The Sept. 4 counterpoint "Deep 'loyalties of religion and nation'? Beware," by Erick Kaardal and Tom Dahlberg completely missed the point of David Pence's Aug. 31 commentary "The world as it is: The influence of religion." Pence was not writing about America at all. His article was a clearly written explanation of the complex social structures of parts of the world that are very different from America. I found it to be one of the best articles I've ever read in a newspaper or anywhere else for that matter. It increased my understanding of people who are often difficult to comprehend from an American point of view.

CECILIE GAZIANO, Minneapolis
POLICE

Cops in Humvees are least of our worries

I had to chuckle at the response of the Sept. 5 letter writer from Minneapolis regarding our police dressing in camouflage uniforms, riding in Humvees and having access to military-grade weapons ("Leave militarization to the armed forces").

Given the increase in gang activity in our state over the last 25 to 30 years, the number of murders in certain areas of the Twin Cities, and the types of weapons that criminals have access to and utilize, I want the people who protect me to be better-trained and better-equipped than criminals. As someone once said, it doesn't make sense to bring a knife to a gunfight. To be fearful of people wearing camouflage, carrying whatever type of weapons and driving in Humvees is plain silly. To be scared to death of black helicopters flying training missions downtown is plain silly.
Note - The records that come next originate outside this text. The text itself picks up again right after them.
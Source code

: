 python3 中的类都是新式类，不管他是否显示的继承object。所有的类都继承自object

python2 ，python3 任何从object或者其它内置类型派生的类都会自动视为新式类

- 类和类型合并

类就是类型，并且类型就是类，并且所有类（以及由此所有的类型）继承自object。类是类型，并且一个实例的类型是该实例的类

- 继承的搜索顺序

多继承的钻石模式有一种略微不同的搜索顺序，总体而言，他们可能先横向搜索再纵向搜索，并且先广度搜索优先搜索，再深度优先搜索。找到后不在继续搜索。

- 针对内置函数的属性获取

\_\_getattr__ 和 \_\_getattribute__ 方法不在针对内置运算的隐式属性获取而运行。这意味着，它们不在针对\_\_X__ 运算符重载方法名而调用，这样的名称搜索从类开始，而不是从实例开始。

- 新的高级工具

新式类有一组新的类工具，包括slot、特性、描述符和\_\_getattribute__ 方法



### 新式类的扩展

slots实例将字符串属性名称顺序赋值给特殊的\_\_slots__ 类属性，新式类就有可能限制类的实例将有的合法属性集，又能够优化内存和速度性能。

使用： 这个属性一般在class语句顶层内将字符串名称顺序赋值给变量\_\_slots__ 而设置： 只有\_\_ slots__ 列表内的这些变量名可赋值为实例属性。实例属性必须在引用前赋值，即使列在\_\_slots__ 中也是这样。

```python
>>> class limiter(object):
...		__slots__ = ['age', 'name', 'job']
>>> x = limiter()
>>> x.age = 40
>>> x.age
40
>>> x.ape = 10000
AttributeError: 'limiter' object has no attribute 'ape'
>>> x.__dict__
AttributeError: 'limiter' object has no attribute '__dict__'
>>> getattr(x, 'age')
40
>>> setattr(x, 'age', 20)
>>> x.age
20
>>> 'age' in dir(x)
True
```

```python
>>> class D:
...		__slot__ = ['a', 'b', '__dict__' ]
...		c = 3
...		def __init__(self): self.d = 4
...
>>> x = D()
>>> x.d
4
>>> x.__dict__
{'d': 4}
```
Do you also fear military planes flying the metropolitan skies?

With today's instant media attention, we, the public, will know almost instantly if there is some "military type" action that we should fear. Until I hear or see members of our police force indiscriminately invading homes and killing or arresting families for no reason or rounding up people and performing mass executions, I will not lose any sleep over what they wear, the weapons the use or the vehicles they drive.

BILL WINTERS, Brooklyn Park
SCHOOL SUSPENSIONS

Stop protecting kids who disrupt classes

When is someone going to stand up for the rest of the class?
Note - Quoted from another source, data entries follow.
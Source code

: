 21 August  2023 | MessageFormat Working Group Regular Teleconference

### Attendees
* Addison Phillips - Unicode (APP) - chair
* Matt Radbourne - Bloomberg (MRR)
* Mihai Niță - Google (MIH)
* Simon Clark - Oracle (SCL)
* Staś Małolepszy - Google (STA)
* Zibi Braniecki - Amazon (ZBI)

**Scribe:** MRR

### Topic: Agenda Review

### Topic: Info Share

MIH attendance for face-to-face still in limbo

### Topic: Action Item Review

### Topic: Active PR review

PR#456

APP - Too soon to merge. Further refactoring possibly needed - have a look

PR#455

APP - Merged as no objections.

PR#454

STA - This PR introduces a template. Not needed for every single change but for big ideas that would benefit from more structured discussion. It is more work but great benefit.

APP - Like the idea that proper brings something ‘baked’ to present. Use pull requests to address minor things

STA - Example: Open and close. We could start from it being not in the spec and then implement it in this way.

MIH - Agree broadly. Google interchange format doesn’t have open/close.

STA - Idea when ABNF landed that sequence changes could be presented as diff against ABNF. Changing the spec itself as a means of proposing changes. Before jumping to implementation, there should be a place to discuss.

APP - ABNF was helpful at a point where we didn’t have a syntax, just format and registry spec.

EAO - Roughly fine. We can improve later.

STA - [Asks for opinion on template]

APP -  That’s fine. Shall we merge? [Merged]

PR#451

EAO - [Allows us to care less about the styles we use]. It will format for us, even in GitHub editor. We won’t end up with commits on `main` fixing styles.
In the Sept. 5 story "Mpls. won't suspend youngest students," Superintendent Bernadeia Johnson is quoted as saying, "When students are out of schools, they cannot learn." Well, flip that coin over, superintendent. If the classroom is being disrupted, the rest of the students cannot learn either.

The story also states that, "Critics argue that suspension data shows teachers overwhelmingly target — and harm — children of color." If you think that's the case, why don't you ask for a camera in the classroom? Or are you worried about what you may see?
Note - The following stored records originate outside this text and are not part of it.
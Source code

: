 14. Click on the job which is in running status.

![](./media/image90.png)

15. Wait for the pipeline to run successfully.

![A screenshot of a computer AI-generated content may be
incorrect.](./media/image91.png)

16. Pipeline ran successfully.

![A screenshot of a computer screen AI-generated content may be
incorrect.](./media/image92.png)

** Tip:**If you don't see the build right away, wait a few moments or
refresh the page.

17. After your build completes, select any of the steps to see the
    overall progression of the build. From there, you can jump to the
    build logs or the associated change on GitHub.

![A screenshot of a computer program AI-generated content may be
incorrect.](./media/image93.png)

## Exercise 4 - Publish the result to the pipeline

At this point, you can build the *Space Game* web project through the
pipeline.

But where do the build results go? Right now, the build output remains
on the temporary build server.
GARY RIESENBERG, Minneapolis
PRESIDENT OBAMA

The Editorial Board seeks a miracle worker

So let me get this straight: President Obama has delivered us from two wars, vastly improved our health care system and pulled us out of the Great Recession, but the Star Tribune Editorial Board still wants more ("The urgent need for Obama to lead," Sept 4)?

You want him to destroy ISIS, neuter Putin, cure Ebola, peacefully unite Libya, Pakistan, Palestine, Syria and … Scotland? You want Obama to make blood brothers of the Sunni, Shiites, Kurds, Christians and Jews? Undo all the calamity that the Bush/Cheney era did while smoothing over the Saudis, Kuwaitis and Qataris for something the French and Brits did to them 100 years ago?

I truly appreciate your crediting Obama's considerable and often-overlooked accomplishments, but I can only imagine what your Christmas list looked like when you were a child.